Over the rapturous early years of their friendship, the two range over the area’s mountains and waterways, before falling out after high school because of Teddy’s sexuality. In their separation that follows, Ted struggles to live openly as a gay man in a surprisingly wild pre-Stonewall gay Vancouver. There, he is befriended by a lively crew of eccentrics—a new, chosen family—who aid him in finding fulfillment, both as a gay man and as an artist. In the novel’s poignant conclusion, Ted must decide whether or not to reunite with the man who once meant so much to him: the sexy and mercurial Wade.

Confluence is the work of the late Canadian visual artist and author Alex Turner, and his husband, Toronto writer Lucian Childs. Click HERE to learn about the co-authorial process.

While this story of star-crossed friends entertains with humour, twists and cliffhangers, it contributes to our understanding of a seldom-described period in the Canadian queer experience, the foundational years just prior to the 1969 Stonewall riots and the birth of the modern gay rights movement.

As elsewhere during this period, when the conformist ’50s were morphing into the politically divisive and freewheeling ’60s, in the Vancouver of the novel’s second part the move toward acceptance of gay love and sexuality was sidelined in the broader push for sexual liberation. And the city’s queer community—far from benefitting from the era’s drive for civil rights—continued to suffer discrimination and police harassment. Even so, Vancouver was a mecca for a new generation of queer people, whose social networks and gathering places—albeit largely out of sight—became the foundation for the thriving LGBTQ+ culture that blossomed post-Stonewall.

The small towns of Harrison Hot Springs and Agassiz, though largely at the periphery of this cultural moment, were powerfully affected by it, nonetheless. Brought largely by its returning sons and daughters—Alex among them—the new artistic influences and social practices, the books and generation-defining music of the day, all made their way to these Upper Fraser Valley towns.

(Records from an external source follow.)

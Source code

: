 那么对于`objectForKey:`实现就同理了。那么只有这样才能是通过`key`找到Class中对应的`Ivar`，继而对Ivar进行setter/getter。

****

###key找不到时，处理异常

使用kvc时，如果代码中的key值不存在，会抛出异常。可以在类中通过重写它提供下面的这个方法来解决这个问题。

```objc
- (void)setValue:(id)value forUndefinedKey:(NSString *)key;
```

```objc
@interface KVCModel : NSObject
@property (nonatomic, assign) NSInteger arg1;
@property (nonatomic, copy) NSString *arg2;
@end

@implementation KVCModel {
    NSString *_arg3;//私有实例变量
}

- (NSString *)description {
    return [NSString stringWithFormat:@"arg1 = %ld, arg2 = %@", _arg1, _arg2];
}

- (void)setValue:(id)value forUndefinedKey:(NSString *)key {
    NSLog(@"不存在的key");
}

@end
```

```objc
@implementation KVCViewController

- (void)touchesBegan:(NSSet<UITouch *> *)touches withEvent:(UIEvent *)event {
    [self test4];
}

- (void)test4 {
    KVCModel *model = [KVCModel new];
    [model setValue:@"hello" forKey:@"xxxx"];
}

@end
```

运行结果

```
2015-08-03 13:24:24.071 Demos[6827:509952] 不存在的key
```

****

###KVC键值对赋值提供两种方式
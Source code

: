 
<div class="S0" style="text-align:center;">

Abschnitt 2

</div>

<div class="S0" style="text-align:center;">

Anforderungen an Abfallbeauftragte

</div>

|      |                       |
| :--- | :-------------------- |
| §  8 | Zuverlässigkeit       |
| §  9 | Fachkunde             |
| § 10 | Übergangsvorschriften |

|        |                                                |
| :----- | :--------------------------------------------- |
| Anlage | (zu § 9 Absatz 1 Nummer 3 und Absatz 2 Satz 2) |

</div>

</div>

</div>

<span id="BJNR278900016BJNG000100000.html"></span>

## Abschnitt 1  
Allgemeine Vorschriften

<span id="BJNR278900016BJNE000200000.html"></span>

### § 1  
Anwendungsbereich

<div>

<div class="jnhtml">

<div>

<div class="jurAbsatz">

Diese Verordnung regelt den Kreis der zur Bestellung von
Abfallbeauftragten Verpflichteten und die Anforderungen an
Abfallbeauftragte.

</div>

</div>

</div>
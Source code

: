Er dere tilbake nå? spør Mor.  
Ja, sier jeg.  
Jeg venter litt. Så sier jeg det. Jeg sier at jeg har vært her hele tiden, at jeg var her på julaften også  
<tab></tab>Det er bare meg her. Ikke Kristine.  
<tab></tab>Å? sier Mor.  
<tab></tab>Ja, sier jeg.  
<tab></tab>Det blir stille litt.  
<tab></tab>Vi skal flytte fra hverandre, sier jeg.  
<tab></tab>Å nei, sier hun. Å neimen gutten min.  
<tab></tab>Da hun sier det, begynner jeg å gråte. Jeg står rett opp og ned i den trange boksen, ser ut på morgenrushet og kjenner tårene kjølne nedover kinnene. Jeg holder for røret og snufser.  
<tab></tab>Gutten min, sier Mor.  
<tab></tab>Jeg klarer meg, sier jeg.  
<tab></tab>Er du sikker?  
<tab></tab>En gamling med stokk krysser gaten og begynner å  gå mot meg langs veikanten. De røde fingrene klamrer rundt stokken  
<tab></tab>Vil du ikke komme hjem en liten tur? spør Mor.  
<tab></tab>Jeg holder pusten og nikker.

This co-authored novel-in-stories draws on Alex Turner’s sixty-year history with this magical place to create a work of great intimacy and depth. The area’s mountains, its waterways, the mores of Vancouver’s bohemian enclave and the small Upper Fraser Valley towns drive the novel’s deep evocations of time and place, revealed through language that is both poetic, humorous and exuberantly down to earth.